Start of Block

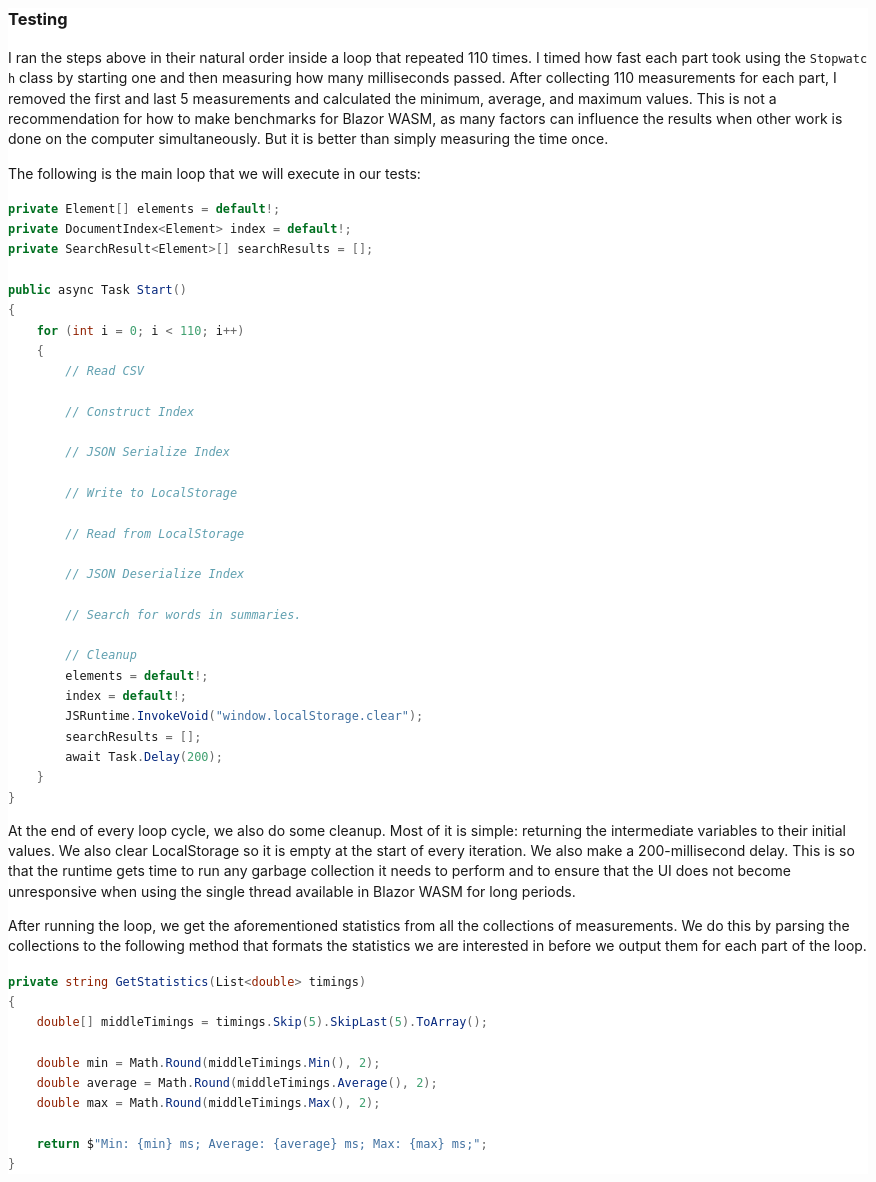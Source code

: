 ### Testing
I ran the steps above in their natural order inside a loop that repeated 110 times. I timed how fast each part took using the `Stopwatch` class by starting one and then measuring how many milliseconds passed. After collecting 110 measurements for each part, I removed the first and last 5 measurements and calculated the minimum, average, and maximum values. This is not a recommendation for how to make benchmarks for Blazor WASM, as many factors can influence the results when other work is done on the computer simultaneously. But it is better than simply measuring the time once.

The following is the main loop that we will execute in our tests: 
```csharp
private Element[] elements = default!;
private DocumentIndex<Element> index = default!;
private SearchResult<Element>[] searchResults = [];

public async Task Start()
{
    for (int i = 0; i < 110; i++)
    {
        // Read CSV

        // Construct Index

        // JSON Serialize Index

        // Write to LocalStorage

        // Read from LocalStorage

        // JSON Deserialize Index

        // Search for words in summaries.

        // Cleanup
        elements = default!;
        index = default!;
        JSRuntime.InvokeVoid("window.localStorage.clear");
        searchResults = [];
        await Task.Delay(200);
    }
}
```
At the end of every loop cycle, we also do some cleanup. Most of it is simple: returning the intermediate variables to their initial values. We also clear LocalStorage so it is empty at the start of every iteration. We also make a 200-millisecond delay. This is so that the runtime gets time to run any garbage collection it needs to perform and to ensure that the UI does not become unresponsive when using the single thread available in Blazor WASM for long periods.

After running the loop, we get the aforementioned statistics from all the collections of measurements. We do this by parsing the collections to the following method that formats the statistics we are interested in before we output them for each part of the loop.
```csharp
private string GetStatistics(List<double> timings)
{
    double[] middleTimings = timings.Skip(5).SkipLast(5).ToArray();

    double min = Math.Round(middleTimings.Min(), 2);
    double average = Math.Round(middleTimings.Average(), 2);
    double max = Math.Round(middleTimings.Max(), 2);

    return $"Min: {min} ms; Average: {average} ms; Max: {max} ms;";
}
```
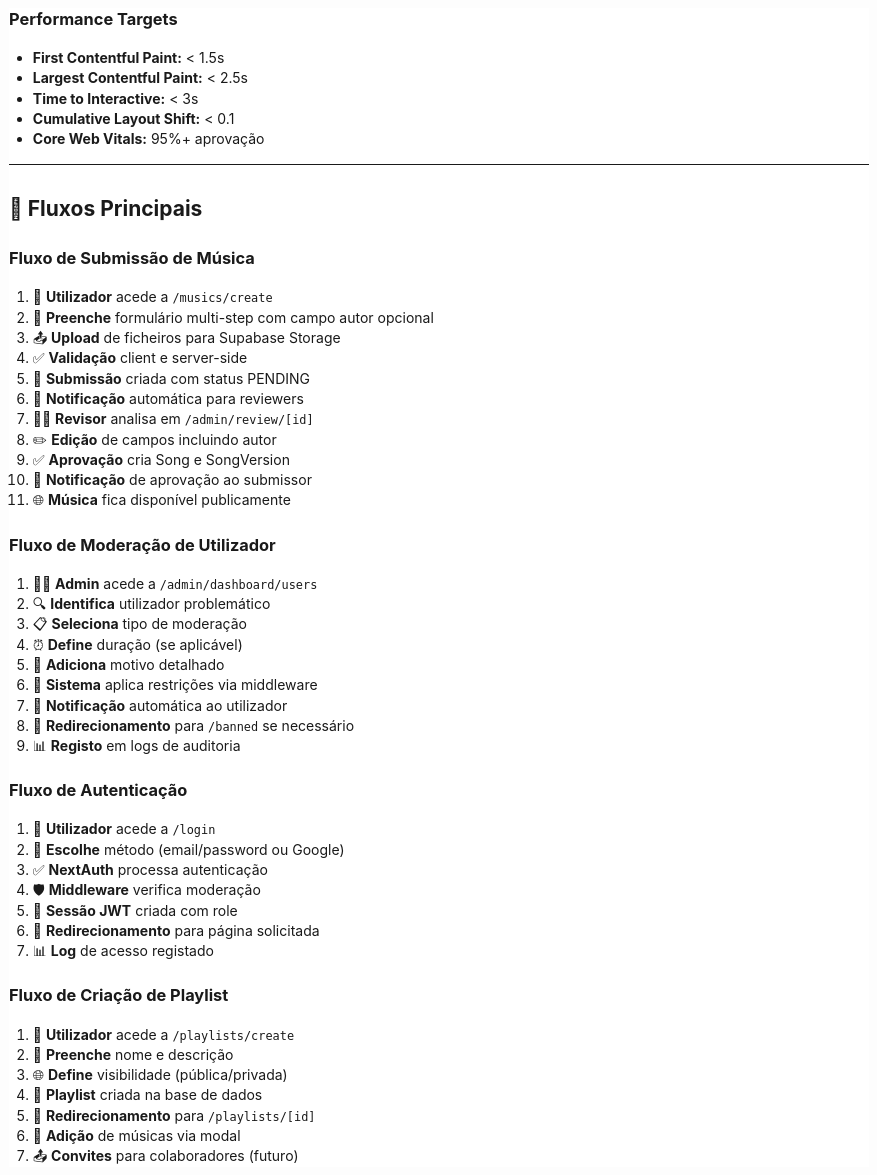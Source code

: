 ### **Performance Targets**
- **First Contentful Paint:** < 1.5s
- **Largest Contentful Paint:** < 2.5s
- **Time to Interactive:** < 3s
- **Cumulative Layout Shift:** < 0.1
- **Core Web Vitals:** 95%+ aprovação

---

## 🔄 Fluxos Principais

### **Fluxo de Submissão de Música**
1. 👤 **Utilizador** acede a `/musics/create`
2. 📝 **Preenche** formulário multi-step com campo autor opcional
3. 📤 **Upload** de ficheiros para Supabase Storage
4. ✅ **Validação** client e server-side
5. 💾 **Submissão** criada com status PENDING
6. 📧 **Notificação** automática para reviewers
7. 👨‍⚖️ **Revisor** analisa em `/admin/review/[id]`
8. ✏️ **Edição** de campos incluindo autor
9. ✅ **Aprovação** cria Song e SongVersion
10. 📧 **Notificação** de aprovação ao submissor
11. 🌐 **Música** fica disponível publicamente

### **Fluxo de Moderação de Utilizador**
1. 👨‍💼 **Admin** acede a `/admin/dashboard/users`
2. 🔍 **Identifica** utilizador problemático
3. 📋 **Seleciona** tipo de moderação
4. ⏰ **Define** duração (se aplicável)
5. 📝 **Adiciona** motivo detalhado
6. 💾 **Sistema** aplica restrições via middleware
7. 📧 **Notificação** automática ao utilizador
8. 🚫 **Redirecionamento** para `/banned` se necessário
9. 📊 **Registo** em logs de auditoria

### **Fluxo de Autenticação**
1. 👤 **Utilizador** acede a `/login`
2. 🔐 **Escolhe** método (email/password ou Google)
3. ✅ **NextAuth** processa autenticação
4. 🛡️ **Middleware** verifica moderação
5. 🎫 **Sessão JWT** criada com role
6. 🔄 **Redirecionamento** para página solicitada
7. 📊 **Log** de acesso registado

### **Fluxo de Criação de Playlist**
1. 👤 **Utilizador** acede a `/playlists/create`
2. 📝 **Preenche** nome e descrição
3. 🌐 **Define** visibilidade (pública/privada)
4. 💾 **Playlist** criada na base de dados
5. 🔄 **Redirecionamento** para `/playlists/[id]`
6. 🎵 **Adição** de músicas via modal
7. 📤 **Convites** para colaboradores (futuro)
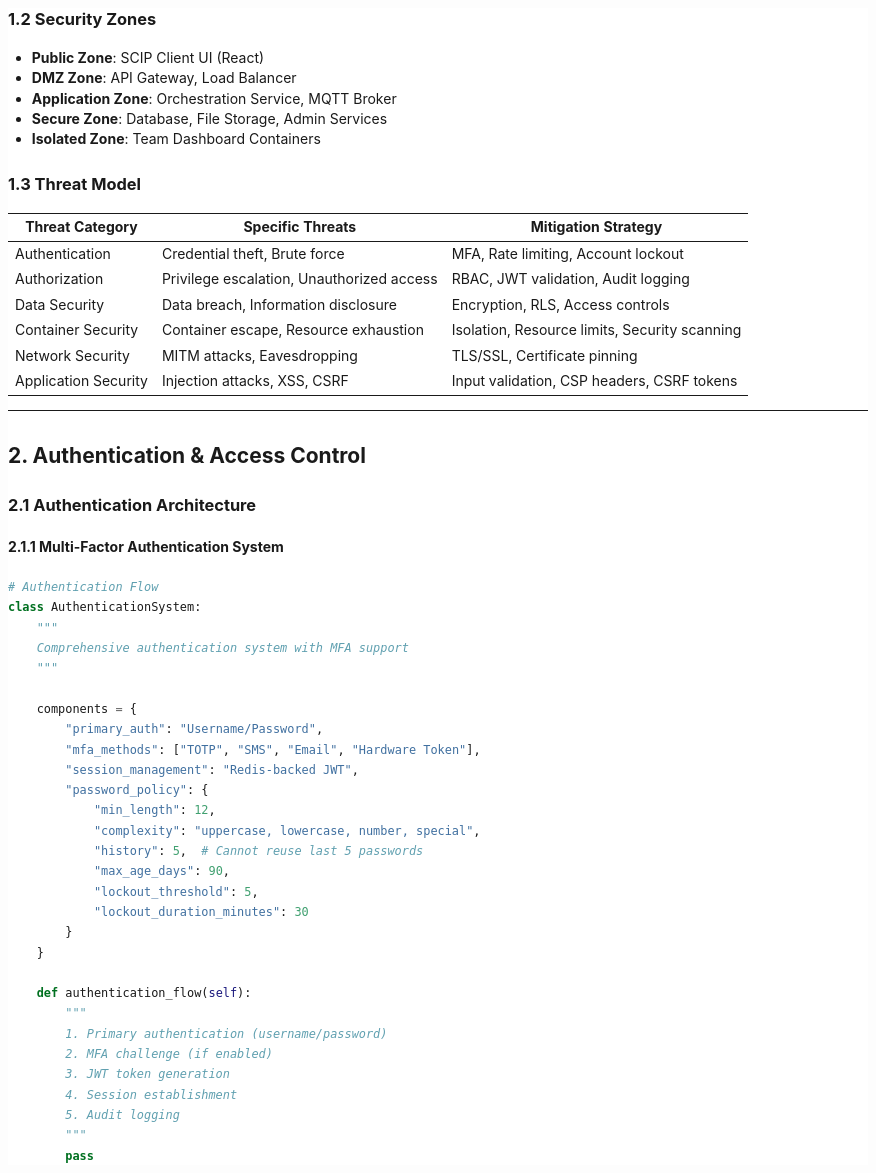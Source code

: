### 1.2 Security Zones
- **Public Zone**: SCIP Client UI (React)
- **DMZ Zone**: API Gateway, Load Balancer
- **Application Zone**: Orchestration Service, MQTT Broker
- **Secure Zone**: Database, File Storage, Admin Services
- **Isolated Zone**: Team Dashboard Containers

### 1.3 Threat Model
| Threat Category | Specific Threats | Mitigation Strategy |
|----------------|------------------|---------------------|
| Authentication | Credential theft, Brute force | MFA, Rate limiting, Account lockout |
| Authorization | Privilege escalation, Unauthorized access | RBAC, JWT validation, Audit logging |
| Data Security | Data breach, Information disclosure | Encryption, RLS, Access controls |
| Container Security | Container escape, Resource exhaustion | Isolation, Resource limits, Security scanning |
| Network Security | MITM attacks, Eavesdropping | TLS/SSL, Certificate pinning |
| Application Security | Injection attacks, XSS, CSRF | Input validation, CSP headers, CSRF tokens |

---

## 2. Authentication & Access Control

### 2.1 Authentication Architecture

#### 2.1.1 Multi-Factor Authentication System
```python
# Authentication Flow
class AuthenticationSystem:
    """
    Comprehensive authentication system with MFA support
    """

    components = {
        "primary_auth": "Username/Password",
        "mfa_methods": ["TOTP", "SMS", "Email", "Hardware Token"],
        "session_management": "Redis-backed JWT",
        "password_policy": {
            "min_length": 12,
            "complexity": "uppercase, lowercase, number, special",
            "history": 5,  # Cannot reuse last 5 passwords
            "max_age_days": 90,
            "lockout_threshold": 5,
            "lockout_duration_minutes": 30
        }
    }

    def authentication_flow(self):
        """
        1. Primary authentication (username/password)
        2. MFA challenge (if enabled)
        3. JWT token generation
        4. Session establishment
        5. Audit logging
        """
        pass
```
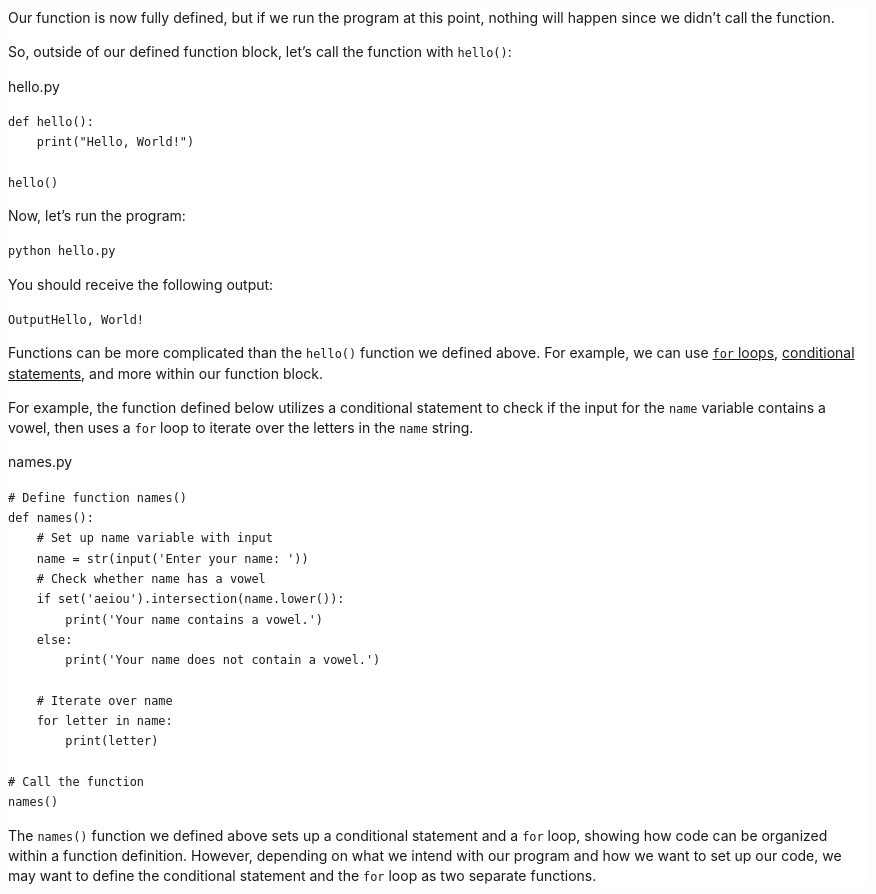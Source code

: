 Our function is now fully defined, but if we run the program at this point, nothing will happen since we didn’t call the function.

So, outside of our defined function block, let’s call the function with `hello()`:

hello.py

    def hello():
        print("Hello, World!")
    
    hello()
    

Now, let’s run the program:

    python hello.py

You should receive the following output:

    OutputHello, World!

Functions can be more complicated than the `hello()` function we defined above. For example, we can use [`for` loops](how-to-construct-for-loops-in-python-3), [conditional statements](how-to-write-conditional-statements-in-python-3-2), and more within our function block.

For example, the function defined below utilizes a conditional statement to check if the input for the `name` variable contains a vowel, then uses a `for` loop to iterate over the letters in the `name` string.

names.py

    # Define function names()
    def names():
        # Set up name variable with input
        name = str(input('Enter your name: '))
        # Check whether name has a vowel
        if set('aeiou').intersection(name.lower()):
            print('Your name contains a vowel.')
        else:
            print('Your name does not contain a vowel.')
    
        # Iterate over name
        for letter in name:
            print(letter)
    
    # Call the function
    names()
    

The `names()` function we defined above sets up a conditional statement and a `for` loop, showing how code can be organized within a function definition. However, depending on what we intend with our program and how we want to set up our code, we may want to define the conditional statement and the `for` loop as two separate functions.
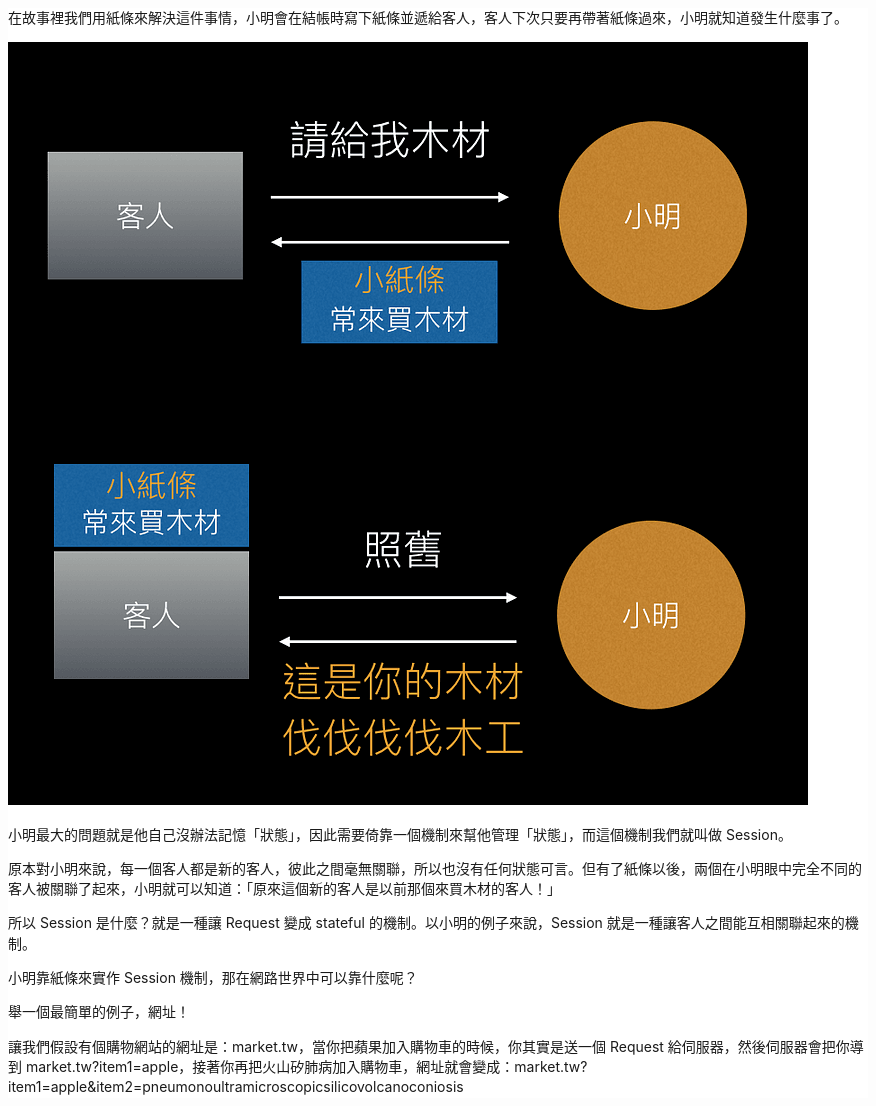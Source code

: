 在故事裡我們用紙條來解決這件事情，小明會在結帳時寫下紙條並遞給客人，客人下次只要再帶著紙條過來，小明就知道發生什麼事了。

![](/img/session-and-cookie-15e47ed838bc/1__srX7XlKxNdgSsZPclbN4vg.png)

小明最大的問題就是他自己沒辦法記憶「狀態」，因此需要倚靠一個機制來幫他管理「狀態」，而這個機制我們就叫做 Session。

原本對小明來說，每一個客人都是新的客人，彼此之間毫無關聯，所以也沒有任何狀態可言。但有了紙條以後，兩個在小明眼中完全不同的客人被關聯了起來，小明就可以知道：「原來這個新的客人是以前那個來買木材的客人！」

所以 Session 是什麼？就是一種讓 Request 變成 stateful 的機制。以小明的例子來說，Session 就是一種讓客人之間能互相關聯起來的機制。

小明靠紙條來實作 Session 機制，那在網路世界中可以靠什麼呢？

舉一個最簡單的例子，網址！

讓我們假設有個購物網站的網址是：market.tw，當你把蘋果加入購物車的時候，你其實是送一個 Request 給伺服器，然後伺服器會把你導到 market.tw?item1=apple，接著你再把火山矽肺病加入購物車，網址就會變成：market.tw?item1=apple&item2=pneumonoultramicroscopicsilicovolcanoconiosis
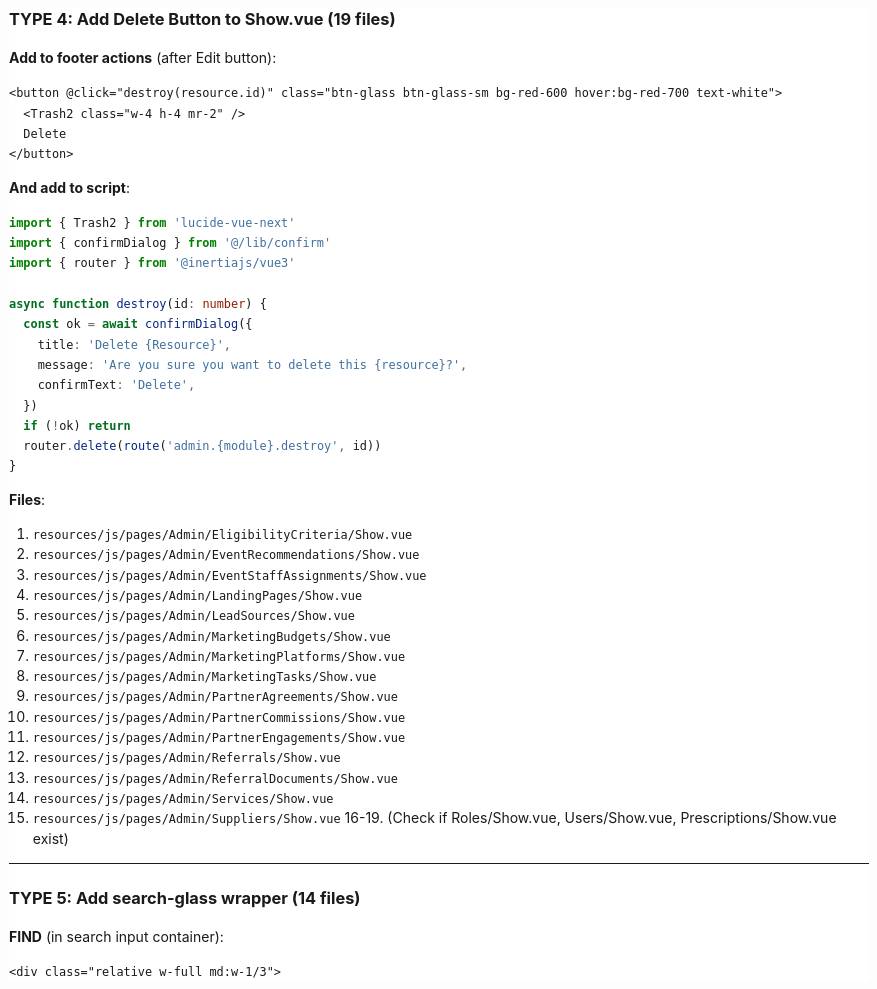 
### TYPE 4: Add Delete Button to Show.vue (19 files)

**Add to footer actions** (after Edit button):

```vue
<button @click="destroy(resource.id)" class="btn-glass btn-glass-sm bg-red-600 hover:bg-red-700 text-white">
  <Trash2 class="w-4 h-4 mr-2" />
  Delete
</button>
```

**And add to script**:
```typescript
import { Trash2 } from 'lucide-vue-next'
import { confirmDialog } from '@/lib/confirm'
import { router } from '@inertiajs/vue3'

async function destroy(id: number) {
  const ok = await confirmDialog({
    title: 'Delete {Resource}',
    message: 'Are you sure you want to delete this {resource}?',
    confirmText: 'Delete',
  })
  if (!ok) return
  router.delete(route('admin.{module}.destroy', id))
}
```

**Files**:
1. `resources/js/pages/Admin/EligibilityCriteria/Show.vue`
2. `resources/js/pages/Admin/EventRecommendations/Show.vue`
3. `resources/js/pages/Admin/EventStaffAssignments/Show.vue`
4. `resources/js/pages/Admin/LandingPages/Show.vue`
5. `resources/js/pages/Admin/LeadSources/Show.vue`
6. `resources/js/pages/Admin/MarketingBudgets/Show.vue`
7. `resources/js/pages/Admin/MarketingPlatforms/Show.vue`
8. `resources/js/pages/Admin/MarketingTasks/Show.vue`
9. `resources/js/pages/Admin/PartnerAgreements/Show.vue`
10. `resources/js/pages/Admin/PartnerCommissions/Show.vue`
11. `resources/js/pages/Admin/PartnerEngagements/Show.vue`
12. `resources/js/pages/Admin/Referrals/Show.vue`
13. `resources/js/pages/Admin/ReferralDocuments/Show.vue`
14. `resources/js/pages/Admin/Services/Show.vue`
15. `resources/js/pages/Admin/Suppliers/Show.vue`
16-19. (Check if Roles/Show.vue, Users/Show.vue, Prescriptions/Show.vue exist)

---

### TYPE 5: Add search-glass wrapper (14 files)

**FIND** (in search input container):
```vue
<div class="relative w-full md:w-1/3">
```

End of Block

▸ **What to work on**
Copy out each line of the data that includes the string "glass".

▸ **Answer to the exercise**
<button @click="destroy(resource.id)" class="btn-glass btn-glass-sm bg-red-600 hover:bg-red-700 text-white">
### TYPE 5: Add search-glass wrapper (14 files)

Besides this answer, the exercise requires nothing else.